(What the exercise asks)
Set down the lines that begin at the top of the records and end with the line containing "- Octavia Butler", and drop every picture.

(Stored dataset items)
[Start of Attachment]
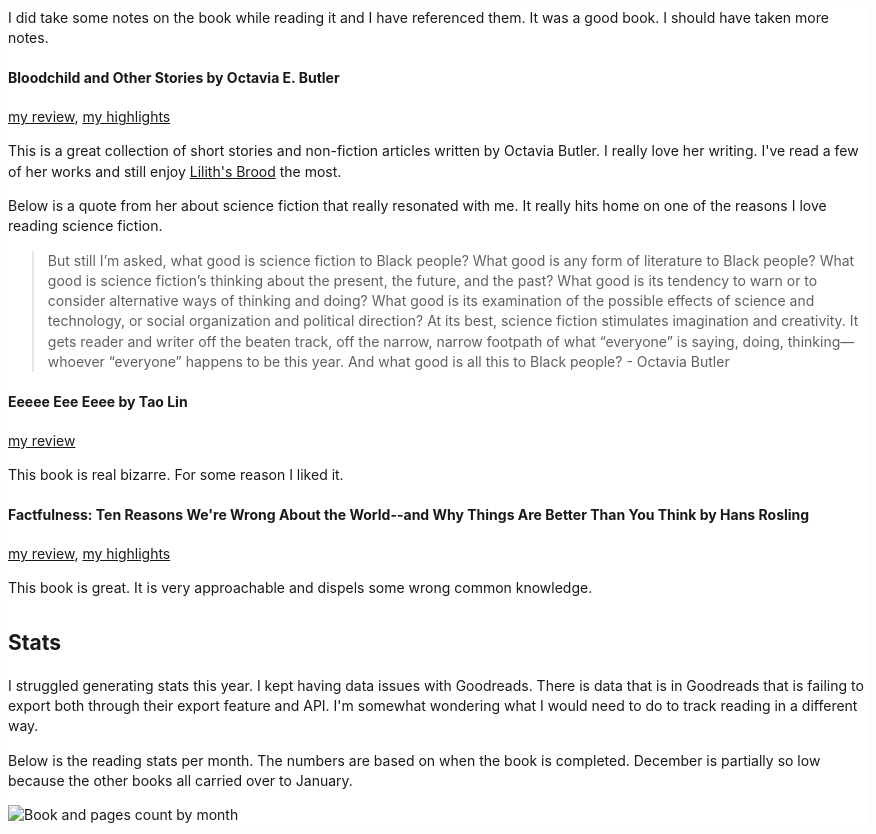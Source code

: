 I did take some notes on the book while reading it and I have referenced them.
It was a good book.
I should have taken more notes.

#### Bloodchild and Other Stories by Octavia E. Butler

[my review](https://www.goodreads.com/review/show/2293497979), [my highlights](https://www.goodreads.com/notes/40274755-bloodchild-and-other-stories/3431614-jake-mccrary)

This is a great collection of short stories and non-fiction articles written by Octavia Butler.
I really love her writing.
I've read a few of her works and still enjoy [Lilith's Brood](https://www.goodreads.com/book/show/60926.Lilith_s_Brood) the most.

Below is a quote from her about science fiction that really resonated with me.
It really hits home on one of the reasons I love reading science fiction.

> But still I’m asked, what good is science fiction to Black people? What good is any form of literature to Black people? What good is science fiction’s thinking about the present, the future, and the past? What good is its tendency to warn or to consider alternative ways of thinking and doing? What good is its examination of the possible effects of science and technology, or social organization and political direction? At its best, science fiction stimulates imagination and creativity. It gets reader and writer off the beaten track, off the narrow, narrow footpath of what “everyone” is saying, doing, thinking—whoever “everyone” happens to be this year. And what good is all this to Black people? - Octavia Butler

#### Eeeee Eee Eeee by Tao Lin

[my review](https://www.goodreads.com/review/show/1788752328)

This book is real bizarre.
For some reason I liked it.

#### Factfulness: Ten Reasons We're Wrong About the World--and Why Things Are Better Than You Think by Hans Rosling

[my review](https://www.goodreads.com/review/show/2402596250), [my highlights](https://www.goodreads.com/notes/36185940-factfulness/3431614-jake-mccrary)

This book is great.
It is very approachable and dispels some wrong common knowledge.

## Stats

I struggled generating stats this year.
I kept having data issues with Goodreads.
There is data that is in Goodreads that is failing to export both through their export feature and API.
I'm somewhat wondering what I would need to do to track reading in a different way.

Below is the reading stats per month.
The numbers are based on when the book is completed.
December is partially so low because the other books all carried over to January.

![Book and pages count by month](/images/2018-books-and-pages.svg "Book and pages count by month")
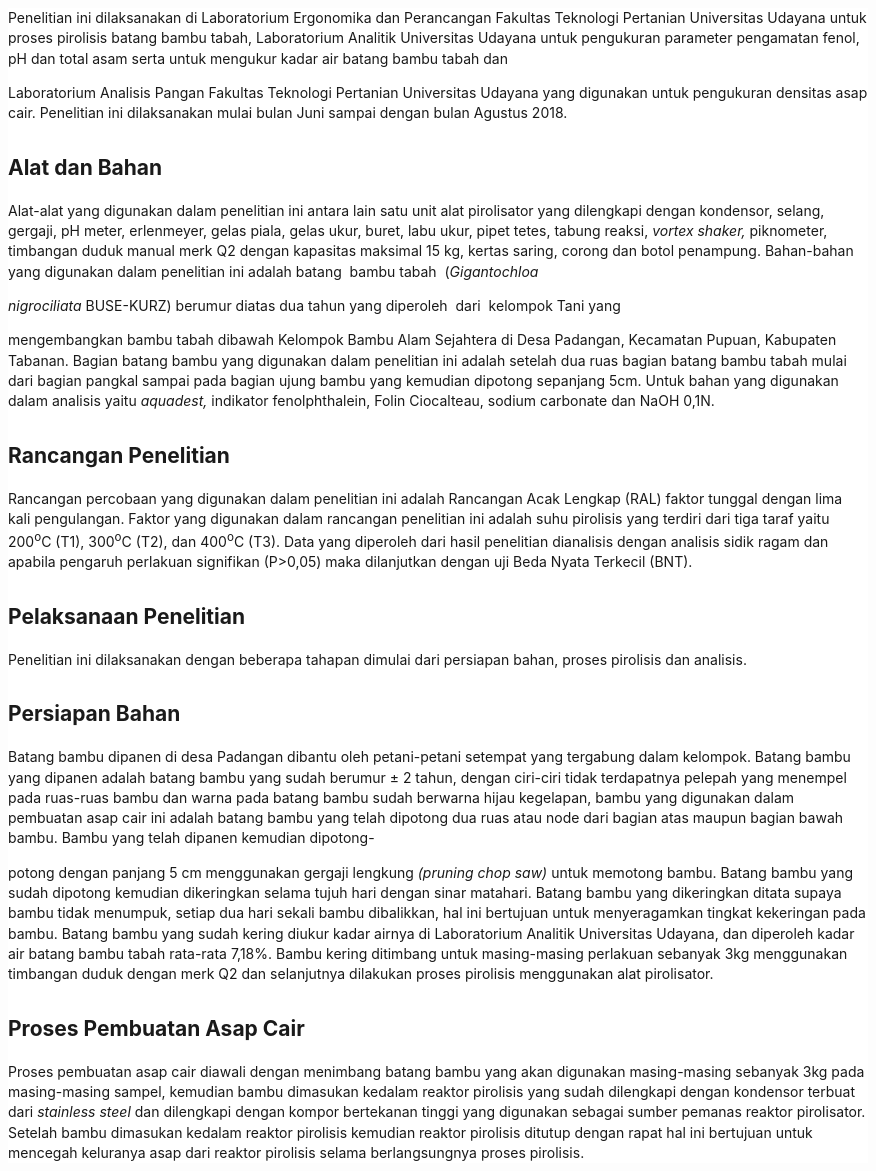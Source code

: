 <p><span class="font5">Penelitian ini dilaksanakan di Laboratorium Ergonomika dan Perancangan Fakultas Teknologi Pertanian Universitas Udayana untuk proses pirolisis batang bambu tabah, Laboratorium Analitik Universitas Udayana untuk pengukuran parameter pengamatan fenol, pH dan total asam serta untuk mengukur kadar air batang bambu tabah dan</span></p>
<p><span class="font5">Laboratorium Analisis Pangan Fakultas Teknologi Pertanian Universitas Udayana yang digunakan untuk pengukuran densitas asap cair. Penelitian ini dilaksanakan mulai bulan Juni sampai dengan bulan Agustus 2018.</span></p>
<h2><a name="bookmark10"></a><span class="font5" style="font-weight:bold;"><a name="bookmark11"></a>Alat dan Bahan</span></h2>
<p><span class="font5">Alat-alat yang digunakan dalam penelitian ini antara lain satu unit alat pirolisator yang dilengkapi dengan kondensor, selang, gergaji, pH meter, erlenmeyer, gelas piala, gelas ukur, buret, labu ukur, pipet tetes, tabung reaksi, </span><span class="font5" style="font-style:italic;">vortex shaker,</span><span class="font5"> piknometer, timbangan duduk manual merk Q2 dengan kapasitas maksimal 15 kg, kertas saring, corong dan botol penampung. Bahan-bahan yang digunakan dalam penelitian ini adalah batang &nbsp;bambu tabah &nbsp;(</span><span class="font5" style="font-style:italic;">Gigantochloa</span></p>
<p><span class="font5" style="font-style:italic;">nigrociliata</span><span class="font5"> BUSE-KURZ) berumur diatas dua tahun yang diperoleh &nbsp;dari &nbsp;kelompok Tani yang</span></p>
<p><span class="font5">mengembangkan bambu tabah dibawah Kelompok Bambu Alam Sejahtera di Desa Padangan, Kecamatan Pupuan, Kabupaten Tabanan. Bagian batang bambu yang digunakan dalam penelitian ini adalah setelah dua ruas bagian batang bambu tabah mulai dari bagian pangkal sampai pada bagian ujung bambu yang kemudian dipotong sepanjang 5cm. Untuk bahan yang digunakan dalam analisis yaitu </span><span class="font5" style="font-style:italic;">aquadest,</span><span class="font5"> indikator fenolphthalein, Folin Ciocalteau, sodium carbonate dan NaOH 0,1N.</span></p>
<h2><a name="bookmark12"></a><span class="font5" style="font-weight:bold;"><a name="bookmark13"></a>Rancangan Penelitian</span></h2>
<p><span class="font5">Rancangan percobaan yang digunakan dalam penelitian ini adalah Rancangan Acak Lengkap (RAL) faktor tunggal dengan lima kali pengulangan. Faktor yang digunakan dalam rancangan penelitian ini adalah suhu pirolisis yang terdiri dari tiga taraf yaitu 200<sup>o</sup>C (T</span><span class="font1">1</span><span class="font5">), 300<sup>o</sup>C (T</span><span class="font1">2</span><span class="font5">), dan 400<sup>o</sup>C (T</span><span class="font1">3</span><span class="font5">). Data yang diperoleh dari hasil penelitian dianalisis dengan analisis sidik ragam dan apabila pengaruh perlakuan signifikan (P&gt;0,05) maka dilanjutkan dengan uji Beda Nyata Terkecil (BNT).</span></p>
<h2><a name="bookmark14"></a><span class="font5" style="font-weight:bold;"><a name="bookmark15"></a>Pelaksanaan Penelitian</span></h2>
<p><span class="font5">Penelitian ini dilaksanakan dengan beberapa tahapan dimulai dari persiapan bahan, proses pirolisis dan analisis.</span></p>
<h2><a name="bookmark16"></a><span class="font5" style="font-weight:bold;"><a name="bookmark17"></a>Persiapan Bahan</span></h2>
<p><span class="font5">Batang bambu dipanen di desa Padangan dibantu oleh petani-petani setempat yang tergabung dalam kelompok. Batang bambu yang dipanen adalah batang bambu yang sudah berumur ± 2 tahun, dengan ciri-ciri tidak terdapatnya pelepah yang menempel pada ruas-ruas bambu dan warna pada batang bambu sudah berwarna hijau kegelapan, bambu yang digunakan dalam pembuatan asap cair ini adalah batang bambu yang telah dipotong dua ruas atau node dari bagian atas maupun bagian bawah bambu. Bambu yang telah dipanen kemudian dipotong-</span></p>
<p><span class="font5">potong dengan panjang 5 cm menggunakan gergaji lengkung </span><span class="font5" style="font-style:italic;">(pruning chop saw)</span><span class="font5"> untuk memotong bambu. Batang bambu yang sudah dipotong kemudian dikeringkan selama tujuh hari dengan sinar matahari. Batang bambu yang dikeringkan ditata supaya bambu tidak menumpuk, setiap dua hari sekali bambu dibalikkan, hal ini bertujuan untuk menyeragamkan tingkat kekeringan pada bambu. Batang bambu yang sudah kering diukur kadar airnya di Laboratorium Analitik Universitas Udayana, dan diperoleh kadar air batang bambu tabah rata-rata 7,18%. Bambu kering ditimbang untuk masing-masing perlakuan sebanyak 3kg menggunakan timbangan duduk dengan merk Q2 dan selanjutnya dilakukan proses pirolisis menggunakan alat pirolisator.</span></p>
<h2><a name="bookmark18"></a><span class="font5" style="font-weight:bold;"><a name="bookmark19"></a>Proses Pembuatan Asap Cair</span></h2>
<p><span class="font5">Proses pembuatan asap cair diawali dengan menimbang batang bambu yang akan digunakan masing-masing sebanyak 3kg pada masing-masing sampel, kemudian bambu dimasukan kedalam reaktor pirolisis yang sudah dilengkapi dengan kondensor terbuat dari </span><span class="font5" style="font-style:italic;">stainless steel</span><span class="font5"> dan dilengkapi dengan kompor bertekanan tinggi yang digunakan sebagai sumber pemanas reaktor pirolisator. Setelah bambu dimasukan kedalam reaktor pirolisis kemudian reaktor pirolisis ditutup dengan rapat hal ini bertujuan untuk mencegah keluranya asap dari reaktor pirolisis selama berlangsungnya proses pirolisis.</span></p>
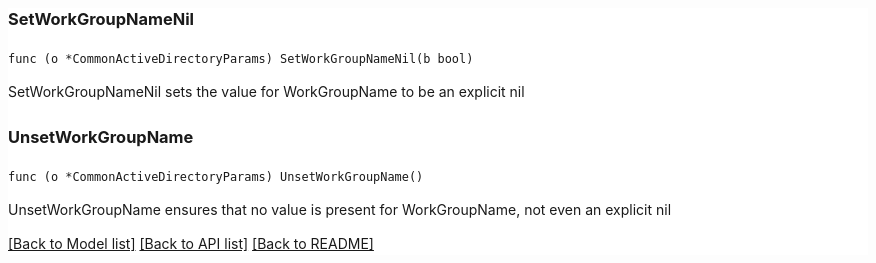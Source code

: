 ### SetWorkGroupNameNil

`func (o *CommonActiveDirectoryParams) SetWorkGroupNameNil(b bool)`

 SetWorkGroupNameNil sets the value for WorkGroupName to be an explicit nil

### UnsetWorkGroupName
`func (o *CommonActiveDirectoryParams) UnsetWorkGroupName()`

UnsetWorkGroupName ensures that no value is present for WorkGroupName, not even an explicit nil

[[Back to Model list]](../README.md#documentation-for-models) [[Back to API list]](../README.md#documentation-for-api-endpoints) [[Back to README]](../README.md)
[End of Attachment]
(Solution to this task)
Source code

: I did take some notes on the book while reading it and I have referenced them.
It was a good book.
I should have taken more notes.

#### Bloodchild and Other Stories by Octavia E. Butler

[my review](https://www.goodreads.com/review/show/2293497979), [my highlights](https://www.goodreads.com/notes/40274755-bloodchild-and-other-stories/3431614-jake-mccrary)

This is a great collection of short stories and non-fiction articles written by Octavia Butler.
I really love her writing.
I've read a few of her works and still enjoy [Lilith's Brood](https://www.goodreads.com/book/show/60926.Lilith_s_Brood) the most.

Below is a quote from her about science fiction that really resonated with me.
It really hits home on one of the reasons I love reading science fiction.

> But still I’m asked, what good is science fiction to Black people? What good is any form of literature to Black people? What good is science fiction’s thinking about the present, the future, and the past? What good is its tendency to warn or to consider alternative ways of thinking and doing? What good is its examination of the possible effects of science and technology, or social organization and political direction? At its best, science fiction stimulates imagination and creativity. It gets reader and writer off the beaten track, off the narrow, narrow footpath of what “everyone” is saying, doing, thinking—whoever “everyone” happens to be this year. And what good is all this to Black people? - Octavia Butler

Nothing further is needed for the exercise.